The statewide effort to recall Gov. Mike Dunleavy set up a pop-up petition signing at the Denali overlook pullout in Talkeetna for eight hours on Aug. 6.
“People can’t make it to central places, so these pop-up events, these tailgate events are very useful,” said Patricia Faye-Brazel, the recall effort’s team lead in the Matanuska-Susitna Valley. “And it’s never dull. When I got to Wasilla Lake Saturday, there were six people waiting. When I got here today, there were people waiting. And there’s been a steady stream of people.”
Faye-Brazel said that stream totaled 120 people by the end of the event on Tuesday. She and her team plan to have twelve signing events across the Mat-Su Valley by Friday. In the first two hours of the Talkeetna pop-up signing, she had filled four sheets with signatures. Cars honked at the sight of her car plastered with “Recall Dunleavy” signs, and trucks and bicycles pulled off the Talkeetna Spur Road to add their names to the list. Many listed Dunleavy’s funding cuts and vetoes as their motivation to support the effort.
“I’m a fan of education, basically. That’s the bottom line for me, is all the cuts to education,” said Deborah Vaughan, a Talkeetna resident. “I don’t like the cuts for senior citizens, Pioneer Home, that sort of thing, but it’s the schools.”
The recall effort launched on Aug. 1, and collected 10,000 to 12,000 signatures across the state in its first eight hours. The petition says Dunleavy violated Alaska law and the state constitution in a number of ways, including refusing to appoint a Palmer Superior Court judges within 45 days of receiving nominations, using state funds for partisan digital advertisements and direct mailers and using the line-item veto to strike health, education and welfare funds.
The grassroots campaign needs to obtain 28,501 valid signatures from registered voters, or 10 percent of those who voted in the 2018 general election, in order to certify their petition application.
That’s just the first hurdle in the three-step recall process.
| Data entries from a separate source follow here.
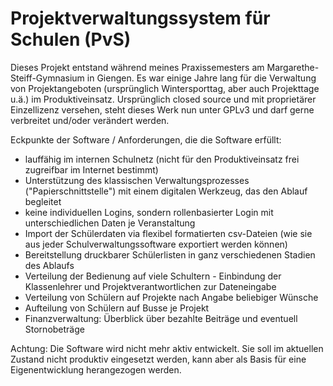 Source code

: # Projektverwaltungssystem für Schulen (PvS)

Dieses Projekt entstand während meines Praxissemesters am Margarethe-Steiff-Gymnasium in Giengen. Es war einige Jahre lang für die Verwaltung von Projektangeboten (ursprünglich Wintersporttag, aber auch Projekttage u.ä.) im Produktiveinsatz. Ursprünglich closed source und mit proprietärer Einzellizenz versehen, steht dieses Werk nun unter GPLv3 und darf gerne verbreitet und/oder verändert werden.

Eckpunkte der Software / Anforderungen, die die Software erfüllt:

- lauffähig im internen Schulnetz (nicht für den Produktiveinsatz frei zugreifbar im Internet bestimmt)
- Unterstützung des klassischen Verwaltungsprozesses ("Papierschnittstelle") mit einem digitalen Werkzeug, das den Ablauf begleitet
- keine individuellen Logins, sondern rollenbasierter Login mit unterschiedlichen Daten je Veranstaltung
- Import der Schülerdaten via flexibel formatierten csv-Dateien (wie sie aus jeder Schulverwaltungssoftware exportiert werden können)
- Bereitstellung druckbarer Schülerlisten in ganz verschiedenen Stadien des Ablaufs
- Verteilung der Bedienung auf viele Schultern - Einbindung der Klassenlehrer und Projektverantwortlichen zur Dateneingabe
- Verteilung von Schülern auf Projekte nach Angabe beliebiger Wünsche
- Aufteilung von Schülern auf Busse je Projekt
- Finanzverwaltung: Überblick über bezahlte Beiträge und eventuell Stornobeträge

Achtung: Die Software wird nicht mehr aktiv entwickelt. Sie soll im aktuellen Zustand nicht produktiv eingesetzt werden, kann aber als Basis für eine Eigenentwicklung herangezogen werden.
If the application is certified, then the petition needs to collect more than 71,000 signatures, or 25 percent of those who voted in the last general election, to send it to the Division of Elections, led by Lt. Gov. Kevin Meyer. If those signatures are successfully gathered and approved, a recall vote will be held 60 to 90 days afterwards.
Faye-Brazel said she’s encouraged by the turnout she’s seen in the Mat-Su Valley, regardless of the complicated process. “People who come are ready to sign. They may not know that it’s a three-step process, but we’re careful to explain that to everyone,” she said.
Faye-Brazel says the group collected 120 signatures in Talkeetna on Tuesday. They plan to return later this week. The Recall Dunleavy campaign plans to conduct another statewide count of the signatures they’ve gathered on Thursday.